| Exercise details |
Throughout the listing below, show every line in which "klasifikátorů" occurs.
--- Material provided Enclosed Below ---
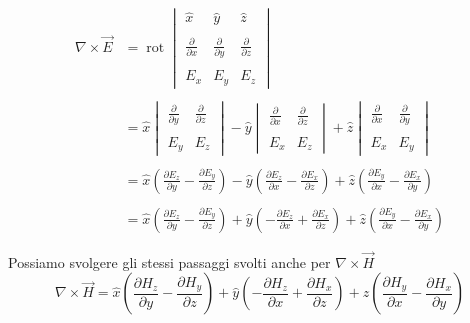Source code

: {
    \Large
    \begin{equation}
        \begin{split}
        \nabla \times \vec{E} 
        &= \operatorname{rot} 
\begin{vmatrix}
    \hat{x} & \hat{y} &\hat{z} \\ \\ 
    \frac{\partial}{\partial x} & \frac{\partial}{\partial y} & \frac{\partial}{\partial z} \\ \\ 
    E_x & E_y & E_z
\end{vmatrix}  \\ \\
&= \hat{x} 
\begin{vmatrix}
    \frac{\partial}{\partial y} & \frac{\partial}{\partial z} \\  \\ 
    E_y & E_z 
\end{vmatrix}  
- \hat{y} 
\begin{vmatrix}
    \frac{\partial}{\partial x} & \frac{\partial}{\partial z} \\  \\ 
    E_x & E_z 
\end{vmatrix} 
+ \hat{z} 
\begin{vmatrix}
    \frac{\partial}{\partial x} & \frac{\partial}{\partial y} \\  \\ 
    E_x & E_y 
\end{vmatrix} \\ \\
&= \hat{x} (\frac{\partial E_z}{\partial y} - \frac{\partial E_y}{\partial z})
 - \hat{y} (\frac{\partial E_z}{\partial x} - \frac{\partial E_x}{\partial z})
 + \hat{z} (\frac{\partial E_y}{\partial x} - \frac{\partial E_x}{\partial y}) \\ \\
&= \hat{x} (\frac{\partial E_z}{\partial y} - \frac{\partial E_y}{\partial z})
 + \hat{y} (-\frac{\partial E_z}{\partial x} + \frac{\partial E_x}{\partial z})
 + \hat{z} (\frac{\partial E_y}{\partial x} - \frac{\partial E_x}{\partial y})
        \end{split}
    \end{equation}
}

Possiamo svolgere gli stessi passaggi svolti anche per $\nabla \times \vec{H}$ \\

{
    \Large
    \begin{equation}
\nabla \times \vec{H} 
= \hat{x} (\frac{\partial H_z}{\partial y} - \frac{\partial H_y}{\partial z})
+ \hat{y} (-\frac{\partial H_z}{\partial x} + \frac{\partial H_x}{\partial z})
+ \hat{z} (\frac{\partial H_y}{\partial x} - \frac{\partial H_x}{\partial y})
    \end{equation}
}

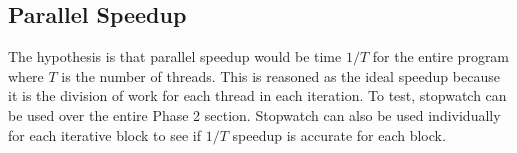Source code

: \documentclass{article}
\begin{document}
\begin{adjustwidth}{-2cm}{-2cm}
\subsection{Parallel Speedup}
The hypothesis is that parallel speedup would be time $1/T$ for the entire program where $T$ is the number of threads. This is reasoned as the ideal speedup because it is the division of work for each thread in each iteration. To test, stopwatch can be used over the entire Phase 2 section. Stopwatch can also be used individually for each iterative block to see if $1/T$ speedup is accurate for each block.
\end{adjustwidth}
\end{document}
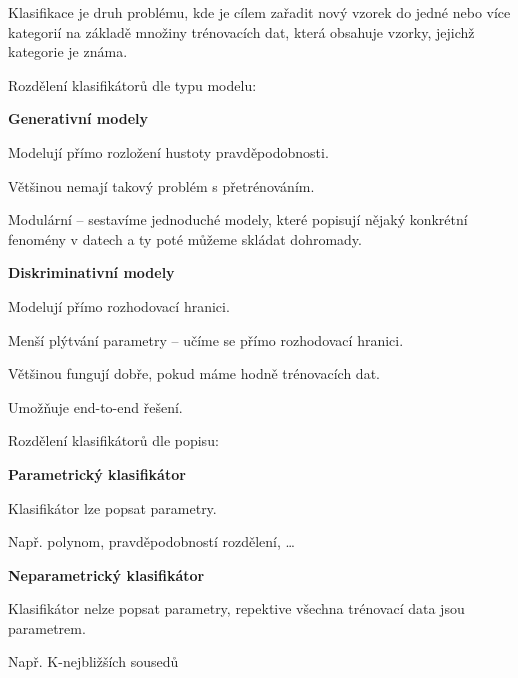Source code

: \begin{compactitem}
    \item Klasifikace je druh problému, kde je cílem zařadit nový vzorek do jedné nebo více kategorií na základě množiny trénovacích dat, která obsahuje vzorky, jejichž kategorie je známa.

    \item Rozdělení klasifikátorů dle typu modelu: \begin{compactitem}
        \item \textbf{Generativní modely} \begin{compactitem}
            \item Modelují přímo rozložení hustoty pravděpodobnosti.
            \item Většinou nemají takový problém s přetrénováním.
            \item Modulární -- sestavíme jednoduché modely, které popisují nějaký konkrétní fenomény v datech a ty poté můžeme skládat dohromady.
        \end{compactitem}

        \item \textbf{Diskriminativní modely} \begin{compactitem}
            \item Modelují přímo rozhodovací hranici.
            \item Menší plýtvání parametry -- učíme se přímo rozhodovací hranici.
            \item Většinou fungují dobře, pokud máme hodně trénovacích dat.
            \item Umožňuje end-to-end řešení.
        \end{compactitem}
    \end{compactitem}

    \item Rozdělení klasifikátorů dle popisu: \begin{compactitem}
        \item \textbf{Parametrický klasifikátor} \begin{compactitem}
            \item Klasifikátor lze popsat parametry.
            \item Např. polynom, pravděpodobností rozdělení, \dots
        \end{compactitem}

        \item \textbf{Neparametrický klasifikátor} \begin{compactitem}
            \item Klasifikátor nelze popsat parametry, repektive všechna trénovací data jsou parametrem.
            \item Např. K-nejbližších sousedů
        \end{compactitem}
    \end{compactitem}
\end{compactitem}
--- End of Enclosed Material provided ---
| Response for this exercise |
    \item Rozdělení klasifikátorů dle typu modelu: \begin{compactitem}
    \item Rozdělení klasifikátorů dle popisu: \begin{compactitem}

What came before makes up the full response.